Post partum, cosa fare se il bambino si sveglia sempre e non ti fa dormire

Nei primi tre mesi, il bambino non ha un ritmo circadiano: il suo sonno è polifasico, frammentato in cicli di 50-60 minuti. Sveglie frequenti non significano che stai sbagliando qualcosa.

Il problema è l’accumulo di stanchezza nella madre, che porta a reazioni emotive (frustrazione, ansia, pianto) e, in alcuni casi, alla depressione post partum. L’obiettivo non è “far dormire il bambino tutta la notte” (fisiologicamente impossibile), ma ridurre il carico sul tuo sonno.

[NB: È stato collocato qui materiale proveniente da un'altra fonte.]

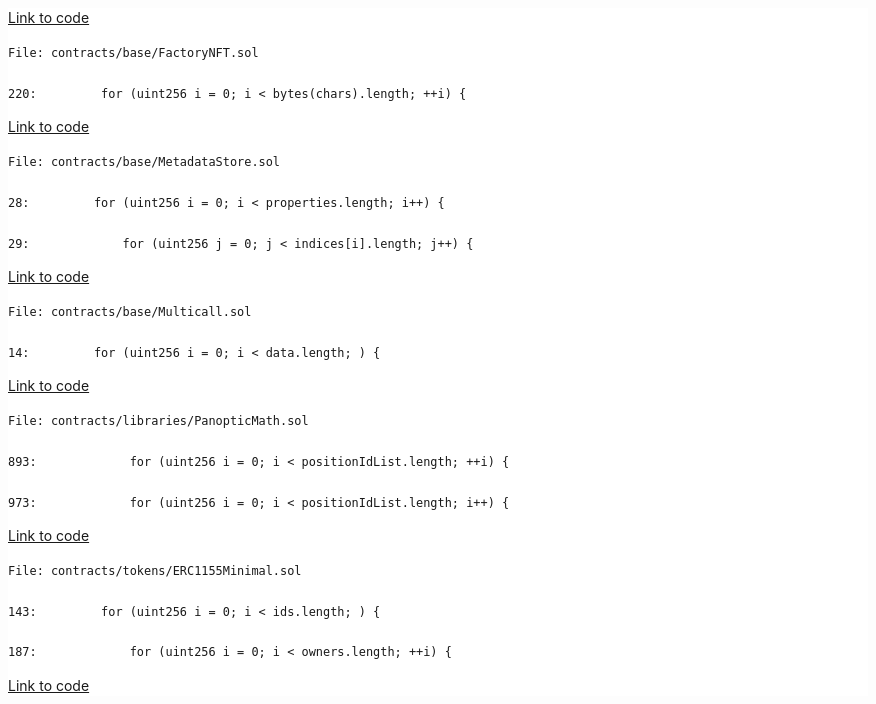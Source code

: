 [Link to code](https://github.com/code-423n4/2024-09-panoptic/blob/main/contracts/SemiFungiblePositionManager.sol)

```solidity
File: contracts/base/FactoryNFT.sol

220:         for (uint256 i = 0; i < bytes(chars).length; ++i) {

```

[Link to code](https://github.com/code-423n4/2024-09-panoptic/blob/main/contracts/base/FactoryNFT.sol)

```solidity
File: contracts/base/MetadataStore.sol

28:         for (uint256 i = 0; i < properties.length; i++) {

29:             for (uint256 j = 0; j < indices[i].length; j++) {

```

[Link to code](https://github.com/code-423n4/2024-09-panoptic/blob/main/contracts/base/MetadataStore.sol)

```solidity
File: contracts/base/Multicall.sol

14:         for (uint256 i = 0; i < data.length; ) {

```

[Link to code](https://github.com/code-423n4/2024-09-panoptic/blob/main/contracts/base/Multicall.sol)

```solidity
File: contracts/libraries/PanopticMath.sol

893:             for (uint256 i = 0; i < positionIdList.length; ++i) {

973:             for (uint256 i = 0; i < positionIdList.length; i++) {

```

[Link to code](https://github.com/code-423n4/2024-09-panoptic/blob/main/contracts/libraries/PanopticMath.sol)

```solidity
File: contracts/tokens/ERC1155Minimal.sol

143:         for (uint256 i = 0; i < ids.length; ) {

187:             for (uint256 i = 0; i < owners.length; ++i) {

```

[Link to code](https://github.com/code-423n4/2024-09-panoptic/blob/main/contracts/tokens/ERC1155Minimal.sol)
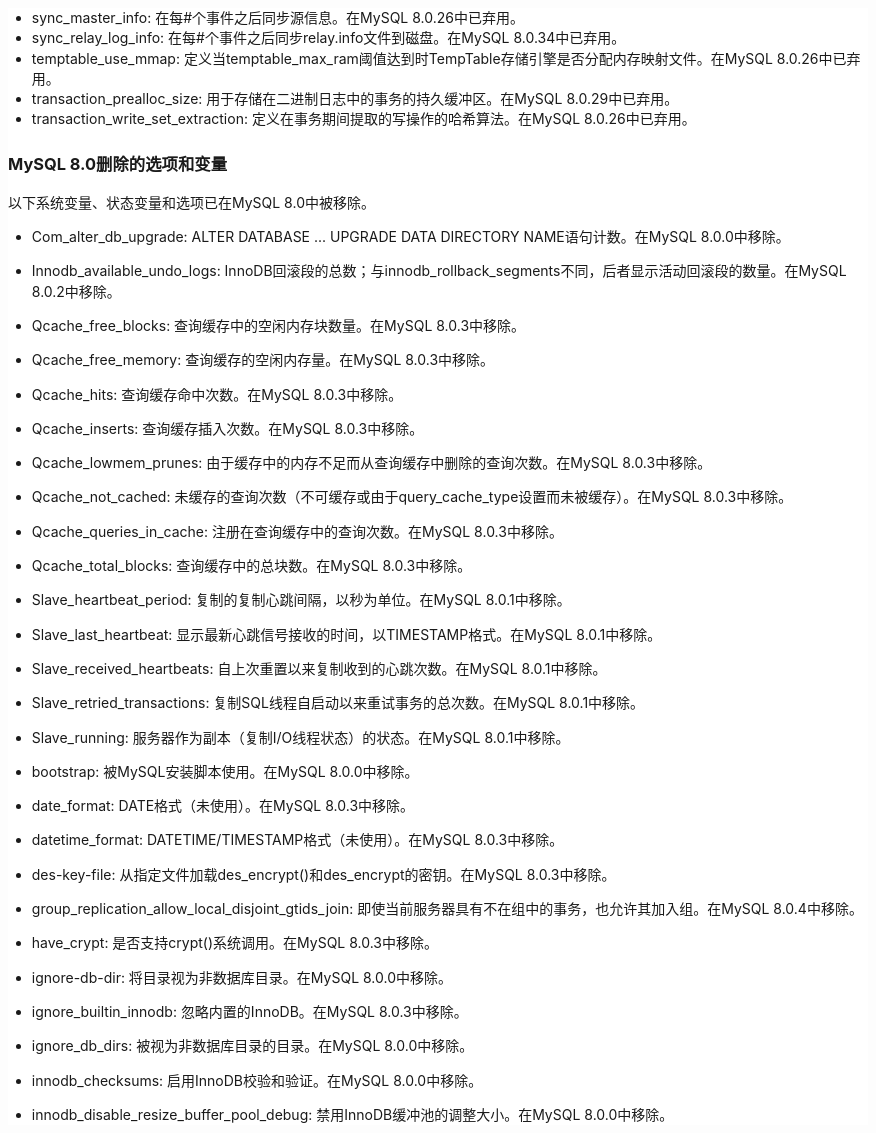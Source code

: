 - sync_master_info: 在每#个事件之后同步源信息。在MySQL 8.0.26中已弃用。
- sync_relay_log_info: 在每#个事件之后同步relay.info文件到磁盘。在MySQL 8.0.34中已弃用。
- temptable_use_mmap: 定义当temptable_max_ram阈值达到时TempTable存储引擎是否分配内存映射文件。在MySQL 8.0.26中已弃用。
- transaction_prealloc_size: 用于存储在二进制日志中的事务的持久缓冲区。在MySQL 8.0.29中已弃用。
- transaction_write_set_extraction: 定义在事务期间提取的写操作的哈希算法。在MySQL 8.0.26中已弃用。

### MySQL 8.0删除的选项和变量

以下系统变量、状态变量和选项已在MySQL 8.0中被移除。

- Com_alter_db_upgrade: ALTER DATABASE ... UPGRADE DATA DIRECTORY NAME语句计数。在MySQL 8.0.0中移除。


- Innodb_available_undo_logs: InnoDB回滚段的总数；与innodb_rollback_segments不同，后者显示活动回滚段的数量。在MySQL 8.0.2中移除。

- Qcache_free_blocks: 查询缓存中的空闲内存块数量。在MySQL 8.0.3中移除。

- Qcache_free_memory: 查询缓存的空闲内存量。在MySQL 8.0.3中移除。

- Qcache_hits: 查询缓存命中次数。在MySQL 8.0.3中移除。

- Qcache_inserts: 查询缓存插入次数。在MySQL 8.0.3中移除。

- Qcache_lowmem_prunes: 由于缓存中的内存不足而从查询缓存中删除的查询次数。在MySQL 8.0.3中移除。

- Qcache_not_cached: 未缓存的查询次数（不可缓存或由于query_cache_type设置而未被缓存）。在MySQL 8.0.3中移除。

- Qcache_queries_in_cache: 注册在查询缓存中的查询次数。在MySQL 8.0.3中移除。

- Qcache_total_blocks: 查询缓存中的总块数。在MySQL 8.0.3中移除。

- Slave_heartbeat_period: 复制的复制心跳间隔，以秒为单位。在MySQL 8.0.1中移除。

- Slave_last_heartbeat: 显示最新心跳信号接收的时间，以TIMESTAMP格式。在MySQL 8.0.1中移除。

- Slave_received_heartbeats: 自上次重置以来复制收到的心跳次数。在MySQL 8.0.1中移除。

- Slave_retried_transactions: 复制SQL线程自启动以来重试事务的总次数。在MySQL 8.0.1中移除。

- Slave_running: 服务器作为副本（复制I/O线程状态）的状态。在MySQL 8.0.1中移除。

- bootstrap: 被MySQL安装脚本使用。在MySQL 8.0.0中移除。

- date_format: DATE格式（未使用）。在MySQL 8.0.3中移除。

- datetime_format: DATETIME/TIMESTAMP格式（未使用）。在MySQL 8.0.3中移除。

- des-key-file: 从指定文件加载des_encrypt()和des_encrypt的密钥。在MySQL 8.0.3中移除。

- group_replication_allow_local_disjoint_gtids_join: 即使当前服务器具有不在组中的事务，也允许其加入组。在MySQL 8.0.4中移除。

- have_crypt: 是否支持crypt()系统调用。在MySQL 8.0.3中移除。

- ignore-db-dir: 将目录视为非数据库目录。在MySQL 8.0.0中移除。

- ignore_builtin_innodb: 忽略内置的InnoDB。在MySQL 8.0.3中移除。

- ignore_db_dirs: 被视为非数据库目录的目录。在MySQL 8.0.0中移除。

- innodb_checksums: 启用InnoDB校验和验证。在MySQL 8.0.0中移除。

- innodb_disable_resize_buffer_pool_debug: 禁用InnoDB缓冲池的调整大小。在MySQL 8.0.0中移除。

La prima mossa è accettare che il risveglio è fisiologico, non un fallimento. La seconda è organizzare i turni con il partner. Anche due ore di sonno ininterrotto (dalle 21 alle 23) hanno un effetto rigenerante maggiore di sei ore frammentate.

Le strategie pratiche per allungare i cicli

Non tutti i risvegli richiedono un intervento completo (cambiare, poppare, dondolare per 20 minuti). Impara a distinguere i lamenti dal pianto reale. Il neonato, nel passaggio tra un ciclo di sonno e l’altro, può mugolare o muoversi. Aspetta un minuto: spesso si riaddormenta da solo. Se il pianto aumenta, allora intervieni. Per i bambini allattati al seno, il “co-sleepingcontrollato (lettino attaccato al letto) riduce i tempi di sveglia: basta allungare una mano, senza alzarsi. Per quelli artificiali, preparare il biberon in anticipo e tenerlo in un termos a 40°C per la notte.

Un altro accorgimento: ambienti troppo caldi (sopra i 22°C) o troppo illuminati (anche una lucina notturna) aumentano i risvegli. La temperatura ideale per dormire è 18-20°C, buio completo. Il rumore bianco (aspiratore, app con suoni statici) aiuta a coprire i rumori domestici e a far prolungare i cicli.

Cosa fare quando sei esausta e non pensi chiaro

Se il bambino si sveglia ogni 45 minuti per più di una settimana, potrebbe esserci un disagio fisico: reflusso, coliche gassose, o una crescita accelerata (i cosiddetti “scatti” di latte). In questi casi, il pediatra può aiutare. Nel frattempo, la priorità non è il neonato, ma la tua sopravvivenza. Delega tutto il resto (pulizie, cucina, commissioni) per almeno due settimane. Accetta che la casa sia in disordine. Se non hai supporto familiare, valuta una doula post partum o una babysitter notturna anche per una sola notte a settimana. Nessuna madre può reggere settimane con 3-4 ore di sonno frammentato senza conseguenze.

Il sonno recuperato non è un lusso, è una necessità medica. Chiedi aiuto senza vergogna. E ricorda: passerà. I primi sei mesi sono i più duri, poi il sonno si consolida. Ma se senti che la stanchezza ti impedisce di funzionare (pensieri confusi, voglia di piangere sempre, irritabilità costante), parlane con un medico. Non è normale soffrire in silenzio. Il bambino ha bisogno di te, ma tu hai bisogno di dormire. E non c’è niente di egoista in questo.